§ **Recorded data**
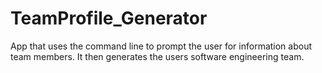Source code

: # TeamProfile_Generator
App that uses the command line to prompt the user for information about team members.  It then generates the users software engineering team.
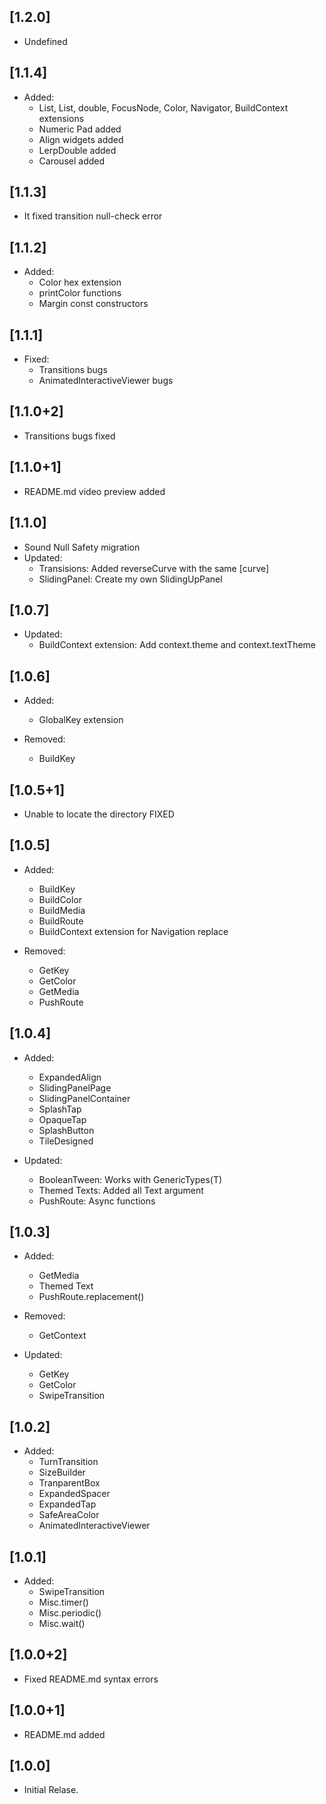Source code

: ## [1.2.0]
 - Undefined

## [1.1.4]

- Added:
  - List, List<List>, double, FocusNode, Color, Navigator, BuildContext extensions
  - Numeric Pad added
  - Align widgets added
  - LerpDouble added
  - Carousel added


## [1.1.3]

  - It fixed transition null-check error

## [1.1.2]

- Added:
  - Color hex extension
  - printColor functions
  - Margin const constructors

## [1.1.1]

- Fixed:
  - Transitions bugs
  - AnimatedInteractiveViewer bugs

## [1.1.0+2]

- Transitions bugs fixed

## [1.1.0+1]

- README.md video preview added

## [1.1.0]

- Sound Null Safety migration
- Updated:
  - Transisions: Added reverseCurve with the same [curve]
  - SlidingPanel: Create my own SlidingUpPanel


## [1.0.7]

- Updated:
  - BuildContext extension: Add context.theme and context.textTheme

## [1.0.6]

- Added:
  - GlobalKey extension

- Removed:
  - BuildKey

## [1.0.5+1]

- Unable to locate the directory FIXED


## [1.0.5]

- Added:

  - BuildKey
  - BuildColor
  - BuildMedia
  - BuildRoute
  - BuildContext extension for Navigation replace

- Removed:
  - GetKey
  - GetColor
  - GetMedia
  - PushRoute


## [1.0.4]

- Added:

  - ExpandedAlign
  - SlidingPanelPage
  - SlidingPanelContainer
  - SplashTap
  - OpaqueTap
  - SplashButton
  - TileDesigned

- Updated:
  - BooleanTween: Works with GenericTypes(T)
  - Themed Texts: Added all Text argument
  - PushRoute: Async functions 

## [1.0.3]

- Added:

  - GetMedia
  - Themed Text
  - PushRoute.replacement()

- Removed:

  - GetContext

- Updated:
  - GetKey
  - GetColor
  - SwipeTransition

## [1.0.2]

- Added:
  - TurnTransition
  - SizeBuilder
  - TranparentBox
  - ExpandedSpacer
  - ExpandedTap
  - SafeAreaColor
  - AnimatedInteractiveViewer

## [1.0.1]

- Added:
  - SwipeTransition
  - Misc.timer()
  - Misc.periodic()
  - Misc.wait()

## [1.0.0+2]

- Fixed README.md syntax errors

## [1.0.0+1]

- README.md added

## [1.0.0]

- Initial Relase.
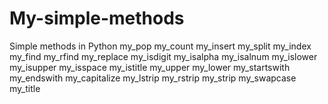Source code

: # My-simple-methods
Simple methods in Python
my_pop
my_count
my_insert
my_split
my_index
my_find
my_rfind
my_replace
my_isdigit
my_isalpha
my_isalnum
my_islower
my_isupper
my_isspace
my_istitle
my_upper
my_lower
my_startswith
my_endswith
my_capitalize
my_lstrip
my_rstrip
my_strip
my_swapcase
my_title
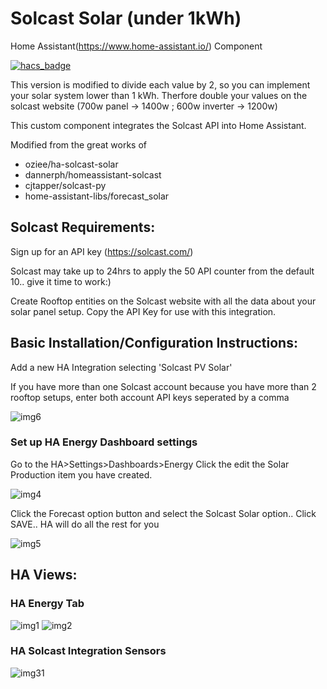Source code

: # Solcast Solar (under 1kWh)

Home Assistant(https://www.home-assistant.io/) Component

[![hacs_badge](https://img.shields.io/badge/HACS-Custom-orange.svg?style=for-the-badge)](https://github.com/custom-components/hacs)

This version is modified to divide each value by 2, so you can implement your solar system lower than 1 kWh. Therfore double your values on the solcast website (700w panel -> 1400w ; 600w inverter -> 1200w)

This custom component integrates the Solcast API into Home Assistant.

Modified from the great works of
* oziee/ha-solcast-solar
* dannerph/homeassistant-solcast
* cjtapper/solcast-py
* home-assistant-libs/forecast_solar

## Solcast Requirements:
Sign up for an API key (https://solcast.com/)

Solcast may take up to 24hrs to apply the 50 API counter from the default 10.. give it time to work:)

Create Rooftop entities on the Solcast website with all the data about your solar panel setup.
Copy the API Key for use with this integration.
## Basic Installation/Configuration Instructions:
Add a new HA Integration selecting 'Solcast PV Solar'

If you have more than one Solcast account because you have more than 2 rooftop setups, enter both account API keys seperated by a comma

![img6](https://user-images.githubusercontent.com/1471841/174471090-4a9f84dd-3327-4db7-a7c0-14d68a150d27.png)

### Set up HA Energy Dashboard settings
Go to the HA>Settings>Dashboards>Energy 
Click the edit the Solar Production item you have created. 

![img4](https://user-images.githubusercontent.com/1471841/149643349-d776f1ad-530c-46aa-91dc-8b9e7c7f3123.png)

Click the Forecast option button and select the Solcast Solar option.. Click SAVE.. HA will do all the rest for you

![img5](https://user-images.githubusercontent.com/1471841/174471543-0833b141-0c97-4b90-a058-cf986e89bbce.png)

## HA Views:
### HA Energy Tab
![img1](https://user-images.githubusercontent.com/1471841/135556872-ff5b51ac-699e-4ea5-869c-f9b0d0c5b815.png)
![img2](https://user-images.githubusercontent.com/1471841/135556549-1cdd1621-9351-43d2-85d1-cb335f0b77ba.png)

### HA Solcast Integration Sensors
![img31](https://user-images.githubusercontent.com/1471841/174471633-4aa0bb1d-009e-4d33-9c41-f0b6489cb995.png)
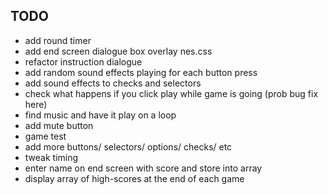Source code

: ## TODO 

- add round timer
- add end screen dialogue box overlay nes.css 
- refactor instruction dialogue
- add random sound effects playing for each button press
- add sound effects to checks and selectors 
- check what happens if you click play while game is going (prob bug fix here)
- find music and have it play on a loop 
- add mute button 
- game test
- add more buttons/ selectors/ options/ checks/ etc
- tweak timing
- enter name on end screen with score and store into array 
- display array of high-scores at the end of each game 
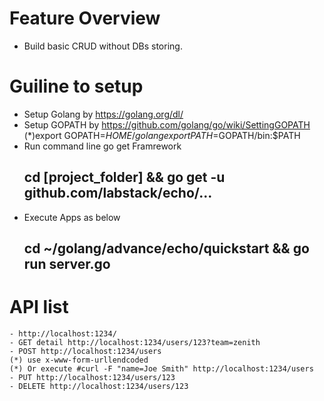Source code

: # Feature Overview
- Build basic CRUD without DBs storing. 

# Guiline to setup
- Setup Golang by https://golang.org/dl/
- Setup GOPATH by https://github.com/golang/go/wiki/SettingGOPATH
	(*)export GOPATH=$HOME/golang
		export PATH=$GOPATH/bin:$PATH
- Run command line go get Framrework
	## cd [project_folder] && go get -u github.com/labstack/echo/...
- Execute Apps as below
	## cd ~/golang/advance/echo/quickstart && go run server.go


# API list
	- http://localhost:1234/
	- GET detail http://localhost:1234/users/123?team=zenith
	- POST http://localhost:1234/users 
	(*) use x-www-form-urllendcoded
	(*) Or execute #curl -F "name=Joe Smith" http://localhost:1234/users
	- PUT http://localhost:1234/users/123
	- DELETE http://localhost:1234/users/123
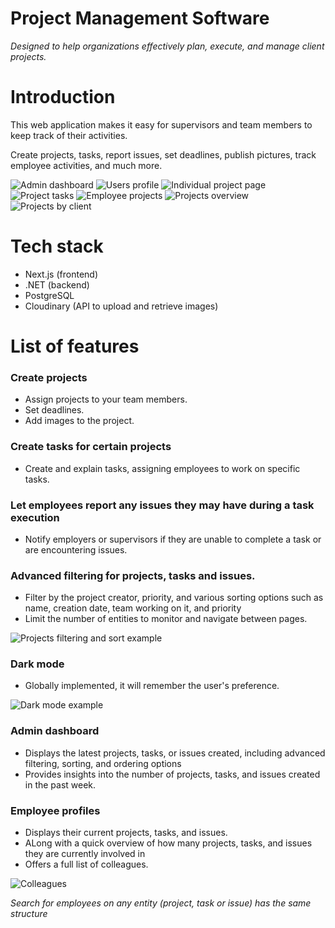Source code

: # Project Management Software
*Designed to help organizations effectively plan, execute, and manage client projects.*

# Introduction
This web application makes it easy for supervisors and team members to keep track of their activities.

Create projects, tasks, report issues, set deadlines, publish pictures, track employee activities, and much more.

![Admin dashboard](https://res.cloudinary.com/dvu9fqdkn/image/upload/v1701623361/chrome_P8vhH0K3ZT_qbiuth.png)
![Users profile](https://res.cloudinary.com/dvu9fqdkn/image/upload/v1701623360/chrome_hHjq5luD6N_yo1nui.png)
![Individual project page](https://res.cloudinary.com/dvu9fqdkn/image/upload/v1701623360/chrome_xISNUSRfgI_tzjmdz.png)
![Project tasks](https://res.cloudinary.com/dvu9fqdkn/image/upload/v1701623360/chrome_xuJFfPkxDo_d3cs3v.png)
![Employee projects](https://res.cloudinary.com/dvu9fqdkn/image/upload/v1701623360/chrome_Pdorm3OTWR_dndbzh.png)
![Projects overview](https://res.cloudinary.com/dvu9fqdkn/image/upload/v1701623359/chrome_SV474WU1sU_nwjxpc.png)
![Projects by client](https://res.cloudinary.com/dvu9fqdkn/image/upload/v1701623359/chrome_pG9xvVkzFa_nptykc.png)

# Tech stack
* Next.js (frontend)
* .NET (backend)
* PostgreSQL
* Cloudinary (API to upload and retrieve images)

# List of features

### Create projects
* Assign projects to your team members.
* Set deadlines.
* Add images to the project.

### Create tasks for certain projects
* Create and explain tasks, assigning employees to work on specific tasks.

### Let employees report any issues they may have during a task execution
* Notify employers or supervisors if they are unable to complete a task or are encountering issues.

### Advanced filtering for projects, tasks and issues.
* Filter by the project creator, priority, and various sorting options such as name, creation date, team working on it, and priority
* Limit the number of entities to monitor and navigate between pages.

![Projects filtering and sort example](https://res.cloudinary.com/dvu9fqdkn/image/upload/v1701623361/chrome_RWRBfbNdfN_hrrcmc.gif)

### Dark mode
* Globally implemented, it will remember the user's preference.

![Dark mode example](https://res.cloudinary.com/dvu9fqdkn/image/upload/v1701624021/chrome_QskliEuT1o_k6wnll.gif)

###  Admin dashboard
* Displays the latest projects, tasks, or issues created, including advanced filtering, sorting, and ordering options
* Provides insights into the number of projects, tasks, and issues created in the past week.

### Employee profiles
* Displays their current projects, tasks, and issues.
* ALong with a quick overview of how many projects, tasks, and issues they are currently involved in
* Offers a full list of colleagues.

![Colleagues](https://res.cloudinary.com/dvu9fqdkn/image/upload/v1701624657/chrome_ePoHuEA8xX_gjeyjd.gif)

*Search for employees on any entity (project, task or issue) has the same structure*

§ **Problem to work on**
Above are the entries. Quote exactly the lines from the one bearing "- BuildContext extension: Add" through the one bearing "- BooleanTween: Works with GenericTypes(T)".

§ **Output of the task**
  - BuildContext extension: Add context.theme and context.textTheme

## [1.0.6]

- Added:
  - GlobalKey extension

- Removed:
  - BuildKey

## [1.0.5+1]

- Unable to locate the directory FIXED


## [1.0.5]

- Added:

  - BuildKey
  - BuildColor
  - BuildMedia
  - BuildRoute
  - BuildContext extension for Navigation replace

- Removed:
  - GetKey
  - GetColor
  - GetMedia
  - PushRoute


## [1.0.4]

- Added:

  - ExpandedAlign
  - SlidingPanelPage
  - SlidingPanelContainer
  - SplashTap
  - OpaqueTap
  - SplashButton
  - TileDesigned

- Updated:
  - BooleanTween: Works with GenericTypes(T)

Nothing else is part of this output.